Y no puedo bajarme del carrusel, del tiovivo de este mundo loco y sin conciencia, como dice en un poema María Luisa Domínguez Borrallo: El fuego se propaga y yo / no quiero morir por la causa correcta. (Epitafios incompletos, Amargord Ediciones).

Porque las correcciones todas -la mal llamada urbanidad- son, en estos aciagos días, la mentira más grande jamás contada. Ni la niñez, esa estadía del ser humano en donde la imaginación, como debe, camina libre y ansiosa por desplegarse sin fronteras ni clichés alguno, puede imaginar semejante cuento como el que la fatídica e interesada realidad nos representa de forma iterada. La jaula del espectáculo que nos ofrecen los hilanderos encorseta nuestras entendederas hasta el punto de no ver más allá de lo que hay en la pantalla (Platón en estado puro).

El espejo por el que transitan los actos de la obra que representan, no devuelve una imagen acorde con lo que debiera. Precisamente, hace lo contrario: deformar la realidad, amañarla; sin pureza, faltos de ética alguna y llenos de cagajones pestilentes -que diría Eladio Orta, ese excelso trovador de Isla; de Ayamonte no, de Isla-, de pústulas hediondas, de atroces maldades y componendas. Eso es lo que tenemos para nuestra desgracia.

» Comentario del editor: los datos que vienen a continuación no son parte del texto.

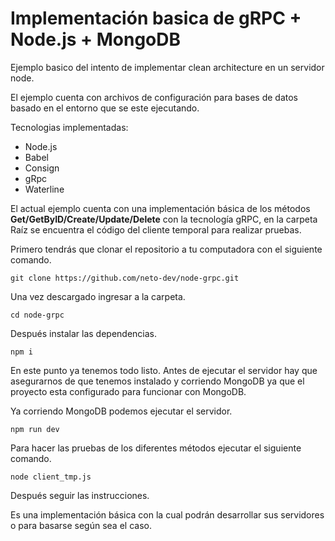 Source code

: # Implementación basica de gRPC + Node.js + MongoDB

Ejemplo basico del intento de implementar clean architecture en un servidor node.

El ejemplo cuenta con archivos de configuración para bases de datos basado en el entorno que se este ejecutando.

Tecnologias implementadas:

- Node.js
- Babel
- Consign
- gRpc
- Waterline

El actual ejemplo cuenta con una implementación básica de los métodos **Get/GetByID/Create/Update/Delete** con la tecnología gRPC, en la carpeta Raíz se encuentra el código del cliente temporal para realizar pruebas.

Primero tendrás que clonar el repositorio a tu computadora con el siguiente comando.

`git clone https://github.com/neto-dev/node-grpc.git`

Una vez descargado ingresar a la carpeta.

`cd node-grpc`

Después instalar las dependencias.

`npm i`

En este punto ya tenemos todo listo. Antes de ejecutar el servidor hay que asegurarnos de que tenemos instalado y corriendo MongoDB ya que el proyecto esta configurado para funcionar con MongoDB.

Ya corriendo MongoDB podemos ejecutar el servidor.

`npm run dev`

Para hacer las pruebas de los diferentes métodos ejecutar el siguiente comando.

`node client_tmp.js`

Después seguir las instrucciones.

Es una implementación básica con la cual podrán desarrollar sus servidores o para basarse según sea el caso. 

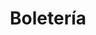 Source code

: ---
title: "Boletería"
url: /santa-cruz-de-la-sierra/boleteria-avenida-roca-y-coronado-2/
shop: Tickets
--- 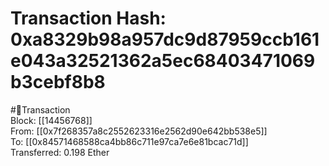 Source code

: 
Transaction Hash: 0xa8329b98a957dc9d87959ccb161e043a32521362a5ec68403471069b3cebf8b8
====================================================================================
  
#💸Transaction  
Block: [[14456768]]  
From: [[0x7f268357a8c2552623316e2562d90e642bb538e5]]  
To: [[0x84571468588ca4bb86c711e97ca7e6e81bcac71d]]  
Transferred: 0.198 Ether
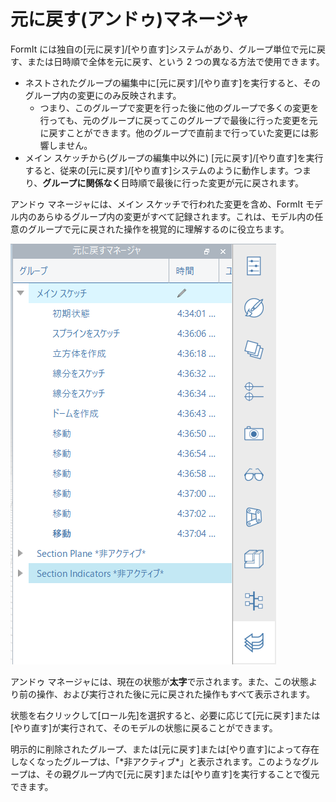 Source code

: # 元に戻す(アンドゥ)マネージャ

FormIt には独自の[元に戻す]/[やり直す]システムがあり、グループ単位で元に戻す、または日時順で全体を元に戻す、という 2 つの異なる方法で使用できます。

* ネストされたグループの編集中に[元に戻す]/[やり直す]を実行すると、そのグループ内の変更にのみ反映されます。
   * つまり、このグループで変更を行った後に他のグループで多くの変更を行っても、元のグループに戻ってこのグループで最後に行った変更を元に戻すことができます。他のグループで直前まで行っていた変更には影響しません。
* メイン スケッチから\(グループの編集中以外に\) [元に戻す]/[やり直す]を実行すると、従来の[元に戻す]/[やり直す]システムのように動作します。つまり、**グループに関係なく**日時順で最後に行った変更が元に戻されます。

アンドゥ マネージャには、メイン スケッチで行われた変更を含め、FormIt モデル内のあらゆるグループ内の変更がすべて記録されます。これは、モデル内の任意のグループで元に戻された操作を視覚的に理解するのに役立ちます。

![](../.gitbook/assets/undo-manager.png)

アンドゥ マネージャには、現在の状態が**太字**で示されます。また、この状態より前の操作、および実行された後に元に戻された操作もすべて表示されます。

状態を右クリックして[ロール先]を選択すると、必要に応じて[元に戻す]または[やり直す]が実行されて、そのモデルの状態に戻ることができます。

明示的に削除されたグループ、または[元に戻す]または[やり直す]によって存在しなくなったグループは、「\*非アクティブ\*」と表示されます。このようなグループは、その親グループ内で[元に戻す]または[やり直す]を実行することで復元できます。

Y en ese andar el hombre niño que soy envejece arropado por los libros, que van roturando surcos más profundos en el alma, marismeñas grietas de estío, socavones abismales… que me obligan a recluirme en la concha, como hacen algunos cangrejos, y afianzar el cuerpo a las paredes de la estructura mental que edifico. Cada día me cuesta más trabajo salir a este impúdico y obsceno mundo lleno de mentiras colosales. Prefiero errar a seguir la corriente, aunque muera en el intento.